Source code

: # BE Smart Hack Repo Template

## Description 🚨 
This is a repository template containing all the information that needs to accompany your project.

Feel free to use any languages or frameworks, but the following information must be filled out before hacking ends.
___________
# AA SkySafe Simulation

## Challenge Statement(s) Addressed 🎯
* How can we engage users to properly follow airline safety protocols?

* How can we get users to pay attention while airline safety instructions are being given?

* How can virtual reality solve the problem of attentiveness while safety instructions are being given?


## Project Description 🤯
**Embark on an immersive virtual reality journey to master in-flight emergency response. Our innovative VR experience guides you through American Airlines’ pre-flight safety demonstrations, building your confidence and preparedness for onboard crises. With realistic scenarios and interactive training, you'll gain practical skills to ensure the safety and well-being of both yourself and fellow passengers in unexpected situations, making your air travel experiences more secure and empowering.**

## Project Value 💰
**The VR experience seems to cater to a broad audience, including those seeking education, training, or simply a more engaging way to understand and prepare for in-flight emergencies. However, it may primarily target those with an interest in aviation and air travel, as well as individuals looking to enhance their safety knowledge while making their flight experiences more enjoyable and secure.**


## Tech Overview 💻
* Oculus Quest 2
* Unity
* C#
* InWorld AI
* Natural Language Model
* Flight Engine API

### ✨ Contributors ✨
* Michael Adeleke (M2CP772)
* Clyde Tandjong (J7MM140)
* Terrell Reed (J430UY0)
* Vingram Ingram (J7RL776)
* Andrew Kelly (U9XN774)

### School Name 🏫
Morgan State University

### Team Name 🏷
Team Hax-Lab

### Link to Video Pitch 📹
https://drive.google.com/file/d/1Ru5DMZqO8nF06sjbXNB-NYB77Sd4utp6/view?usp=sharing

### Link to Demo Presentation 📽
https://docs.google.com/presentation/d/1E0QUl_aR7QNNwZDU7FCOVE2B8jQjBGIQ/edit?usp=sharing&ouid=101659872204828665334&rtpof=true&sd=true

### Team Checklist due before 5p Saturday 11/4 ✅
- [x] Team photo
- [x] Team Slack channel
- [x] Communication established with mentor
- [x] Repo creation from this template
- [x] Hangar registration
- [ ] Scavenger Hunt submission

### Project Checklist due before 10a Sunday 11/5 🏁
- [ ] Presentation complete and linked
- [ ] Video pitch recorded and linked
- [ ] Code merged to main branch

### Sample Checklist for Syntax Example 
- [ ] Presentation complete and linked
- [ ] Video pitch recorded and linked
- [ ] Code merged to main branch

★ ★ ★ ★ ★

About this task. What's wanted here is every record, retyped exactly as shown above.

Task output.
Source code

: # BE Smart Hack Repo Template

## Description 🚨 
This is a repository template containing all the information that needs to accompany your project.

Feel free to use any languages or frameworks, but the following information must be filled out before hacking ends.
___________
# AA SkySafe Simulation

## Challenge Statement(s) Addressed 🎯
* How can we engage users to properly follow airline safety protocols?

* How can we get users to pay attention while airline safety instructions are being given?

* How can virtual reality solve the problem of attentiveness while safety instructions are being given?


## Project Description 🤯
**Embark on an immersive virtual reality journey to master in-flight emergency response. Our innovative VR experience guides you through American Airlines’ pre-flight safety demonstrations, building your confidence and preparedness for onboard crises. With realistic scenarios and interactive training, you'll gain practical skills to ensure the safety and well-being of both yourself and fellow passengers in unexpected situations, making your air travel experiences more secure and empowering.**

## Project Value 💰
**The VR experience seems to cater to a broad audience, including those seeking education, training, or simply a more engaging way to understand and prepare for in-flight emergencies. However, it may primarily target those with an interest in aviation and air travel, as well as individuals looking to enhance their safety knowledge while making their flight experiences more enjoyable and secure.**


## Tech Overview 💻
* Oculus Quest 2
* Unity
* C#
* InWorld AI
* Natural Language Model
* Flight Engine API

### ✨ Contributors ✨
* Michael Adeleke (M2CP772)
* Clyde Tandjong (J7MM140)
* Terrell Reed (J430UY0)
* Vingram Ingram (J7RL776)
* Andrew Kelly (U9XN774)

### School Name 🏫
Morgan State University

### Team Name 🏷
Team Hax-Lab

### Link to Video Pitch 📹
https://drive.google.com/file/d/1Ru5DMZqO8nF06sjbXNB-NYB77Sd4utp6/view?usp=sharing

### Link to Demo Presentation 📽
https://docs.google.com/presentation/d/1E0QUl_aR7QNNwZDU7FCOVE2B8jQjBGIQ/edit?usp=sharing&ouid=101659872204828665334&rtpof=true&sd=true

### Team Checklist due before 5p Saturday 11/4 ✅
- [x] Team photo
- [x] Team Slack channel
- [x] Communication established with mentor
- [x] Repo creation from this template
- [x] Hangar registration
- [ ] Scavenger Hunt submission

### Project Checklist due before 10a Sunday 11/5 🏁
- [ ] Presentation complete and linked
- [ ] Video pitch recorded and linked
- [ ] Code merged to main branch

### Sample Checklist for Syntax Example 
- [ ] Presentation complete and linked
- [ ] Video pitch recorded and linked
- [ ] Code merged to main branch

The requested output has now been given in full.